Chile’s Investigative Police (PDI) dismantled an arm of the transnational criminal organization El Tren de Aragua, originally from Venezuela, which has been terrorizing South America with homicides, kidnappings, human trafficking for sexual exploitation, and extortion, among other crimes. Operation Clandestino, which extends to different cities in the north and center of the country, led to the March 24th arrest of five men and a woman from the criminal group, Chilean news site El Mostrador reported.
The PDI confirmed that they captured in Quilpué, capital of Marga Marga province, “the leadership and armed wing of the criminal organization, including the man trusted by the leader of this criminal organization from Venezuela,” Prefect General José Ortiz, deputy director of the PDI’s Intelligence, Organized Crime, and Migratory Security, told Tele13.
Ortiz referred to Carlos González Vaca, alias El Estrella, head of the gang on Chilean soil, who reported directly to Héctor Rusthenford Guerrero Flores, alias Niño Guerrero, the top boss of the criminal organization, who led the gang from Tocorón prison in Aragua state, Venezuela. The rest of the detainees were hitmen, money collectors, and operatives, the Regional Prosecutor’s Office of Tarapacá, Chile, told Chilean news site ADPrensa.
Chilean TV network Mega reported that another important leader of the cartel, David Landaeta Garlotti, alias Satanás, 24, was captured in the port of Iquique on April 5. Alias Satanás’ criminal record began when he was 21 years old, earning his nickname for the coldness and cruelty of his murders in armed robberies of stores and banks.

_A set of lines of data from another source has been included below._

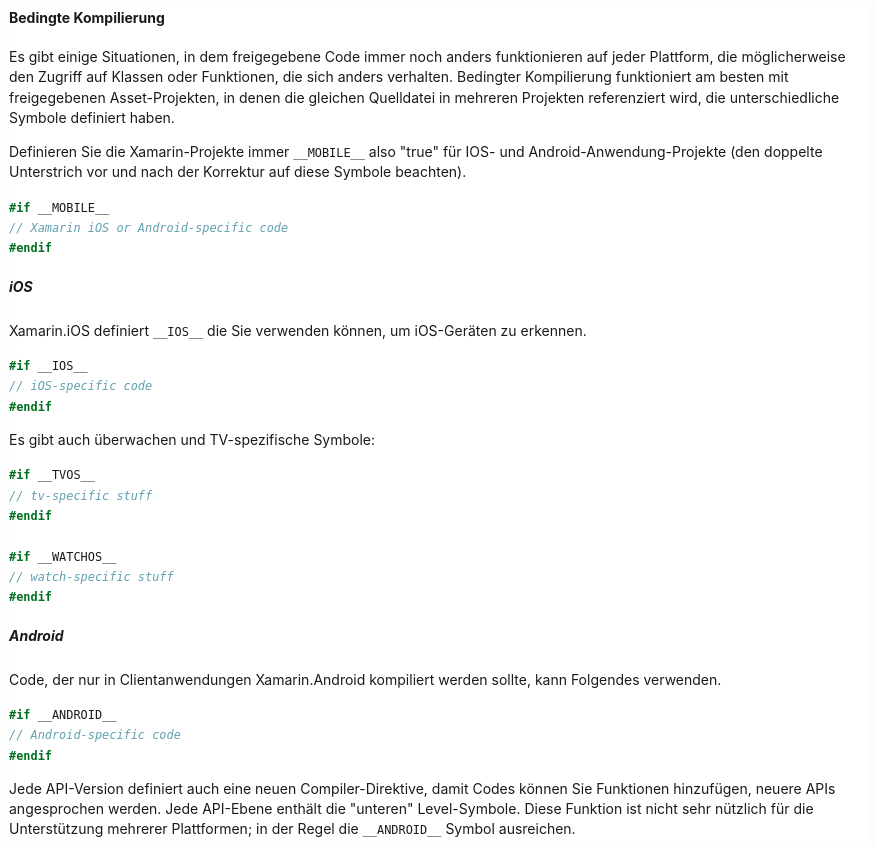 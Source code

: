 
#### <a name="conditional-compilation"></a>Bedingte Kompilierung

Es gibt einige Situationen, in dem freigegebene Code immer noch anders funktionieren auf jeder Plattform, die möglicherweise den Zugriff auf Klassen oder Funktionen, die sich anders verhalten. Bedingter Kompilierung funktioniert am besten mit freigegebenen Asset-Projekten, in denen die gleichen Quelldatei in mehreren Projekten referenziert wird, die unterschiedliche Symbole definiert haben.

Definieren Sie die Xamarin-Projekte immer `__MOBILE__` also "true" für IOS- und Android-Anwendung-Projekte (den doppelte Unterstrich vor und nach der Korrektur auf diese Symbole beachten).

```csharp
#if __MOBILE__
// Xamarin iOS or Android-specific code
#endif
```

<a name="iOS" />

##### <a name="ios"></a>iOS

Xamarin.iOS definiert `__IOS__` die Sie verwenden können, um iOS-Geräten zu erkennen.

```csharp
#if __IOS__
// iOS-specific code
#endif
```

Es gibt auch überwachen und TV-spezifische Symbole:

```csharp
#if __TVOS__
// tv-specific stuff
#endif

#if __WATCHOS__
// watch-specific stuff
#endif
```

<a name="Android" />

##### <a name="android"></a>Android

Code, der nur in Clientanwendungen Xamarin.Android kompiliert werden sollte, kann Folgendes verwenden.

```csharp
#if __ANDROID__
// Android-specific code
#endif
```

Jede API-Version definiert auch eine neuen Compiler-Direktive, damit Codes können Sie Funktionen hinzufügen, neuere APIs angesprochen werden. Jede API-Ebene enthält die "unteren" Level-Symbole. Diese Funktion ist nicht sehr nützlich für die Unterstützung mehrerer Plattformen; in der Regel die `__ANDROID__` Symbol ausreichen.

El Tren de Aragua has more than 2,700 members, including armed criminals and men and women who collaborate with the mega-gang in intelligence work in Venezuela, Brazil, Colombia, Ecuador, Peru, Chile, and Bolivia, according to Insight Crime, an organization that studies organized crime in Latin America and the Caribbean. “This criminal organization […] is involved in extortion, kidnappings, homicides, assassinations, car theft, drug sales, arms trafficking, human trafficking, food smuggling and scams,” the organization said.